The training loop implements a complete training pipeline with:

1. **Model Architecture**:
   - U-Net with ResNet34 backbone
   - Pretrained ImageNet weights
   - Binary classification (2 classes)

2. **Optimization Strategy**:
   - AdamW optimizer with weight decay
   - Learning rate scheduling
   - CrossEntropy loss function

3. **Training Features**:
   - Progress tracking with tqdm
   - Early stopping mechanism
   - Best model checkpointing

4. **Monitoring**:
   - Training loss tracking
   - Validation loss monitoring
   - Pixel-wise accuracy calculation
   - Comprehensive metrics logging

In [None]:
# Initialize model with pretrained encoder
model = smp.Unet("resnet34", encoder_weights="imagenet", in_channels=3, classes=2).to(DEVICE)

# Define loss function and optimizer
criterion = nn.CrossEntropyLoss()
optimizer = optim.AdamW(model.parameters(), lr=LEARNING_RATE, weight_decay=1e-5)
scheduler = optim.lr_scheduler.ReduceLROnPlateau(optimizer, 'min', patience=2, factor=0.1)
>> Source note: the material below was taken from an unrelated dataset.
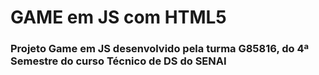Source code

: # GAME em JS com HTML5

### Projeto Game em JS desenvolvido pela turma G85816, do 4ª Semestre do curso Técnico de DS do SENAI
# Initialize training tracking variables
training_log = []
best_val_loss = float('inf')
epochs_no_improve = 0
patience = 4  # Early stopping patience

# Training loop
for epoch in range(NUM_EPOCHS):
    print(f"\n--- Epoch {epoch+1}/{NUM_EPOCHS} ---")
    
    # Training phase
    model.train()
    train_loss = 0.0
    for images, masks in tqdm(train_loader, desc="Training"):
        images, masks = images.to(DEVICE), masks.to(DEVICE)
        
        # Forward pass and loss calculation
        outputs = model(images)
        loss = criterion(outputs, masks)
        
        # Backward pass and optimization
        optimizer.zero_grad()
        loss.backward()
        optimizer.step()
        
        train_loss += loss.item()
        
    # Validation phase
    model.eval()
    val_loss, val_correct_pixels, val_total_pixels = 0.0, 0, 0
    with torch.no_grad():
        for images, masks in tqdm(val_loader, desc="Validating"):
            images, masks = images.to(DEVICE), masks.to(DEVICE)
            
            # Forward pass
            outputs = model(images)
            loss = criterion(outputs, masks)
            
            # Calculate metrics
            val_loss += loss.item()
            preds = torch.argmax(outputs, dim=1)
            val_correct_pixels += (preds == masks).sum().item()
            val_total_pixels += torch.numel(masks)
            
    # Calculate epoch statistics
    avg_train_loss = train_loss / len(train_loader)
    avg_val_loss = val_loss / len(val_loader)
    val_accuracy = (val_correct_pixels / val_total_pixels) * 100
    
    # Print epoch results
    print(f"Average Training Loss: {avg_train_loss:.4f}")
    print(f"Average Validation Loss: {avg_val_loss:.4f}")
    print(f"Validation Pixel Accuracy: {val_accuracy:.2f}%")
    
    # Learning rate scheduling
    scheduler.step(avg_val_loss)
    
    # Log metrics
    training_log.append({
        'epoch': epoch + 1,
        'train_loss': avg_train_loss,
        'val_loss': avg_val_loss,
        'val_accuracy': val_accuracy
    })

    # Model checkpointing and early stopping
    if avg_val_loss < best_val_loss:
        best_val_loss = avg_val_loss
        epochs_no_improve = 0
        torch.save(model.state_dict(), metrics_dir / "best_binary_model.pth")
        print(f"Validation loss improved. Saving best model to {metrics_dir / 'best_binary_model.pth'}")
    else:
        epochs_no_improve += 1
        print(f"Validation loss did not improve for {epochs_no_improve} epoch(s).")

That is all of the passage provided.